_What you need to do_
Using the word "master" as the filter, copy each matching line from the records.

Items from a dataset

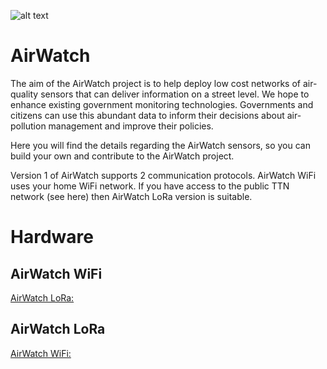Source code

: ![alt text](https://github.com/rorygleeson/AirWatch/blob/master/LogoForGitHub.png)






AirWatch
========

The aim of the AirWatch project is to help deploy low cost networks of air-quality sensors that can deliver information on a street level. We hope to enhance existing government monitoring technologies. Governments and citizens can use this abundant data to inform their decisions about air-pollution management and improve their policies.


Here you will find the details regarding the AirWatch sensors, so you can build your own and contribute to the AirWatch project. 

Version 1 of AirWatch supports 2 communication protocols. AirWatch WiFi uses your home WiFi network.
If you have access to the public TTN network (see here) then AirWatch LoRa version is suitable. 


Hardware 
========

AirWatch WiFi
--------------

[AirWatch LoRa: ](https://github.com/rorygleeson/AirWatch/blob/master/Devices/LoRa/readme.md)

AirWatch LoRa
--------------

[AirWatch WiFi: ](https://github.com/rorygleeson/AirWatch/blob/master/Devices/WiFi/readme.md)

_Answer space_
: ![alt text](https://github.com/rorygleeson/AirWatch/blob/master/LogoForGitHub.png)
[AirWatch LoRa: ](https://github.com/rorygleeson/AirWatch/blob/master/Devices/LoRa/readme.md)
[AirWatch WiFi: ](https://github.com/rorygleeson/AirWatch/blob/master/Devices/WiFi/readme.md)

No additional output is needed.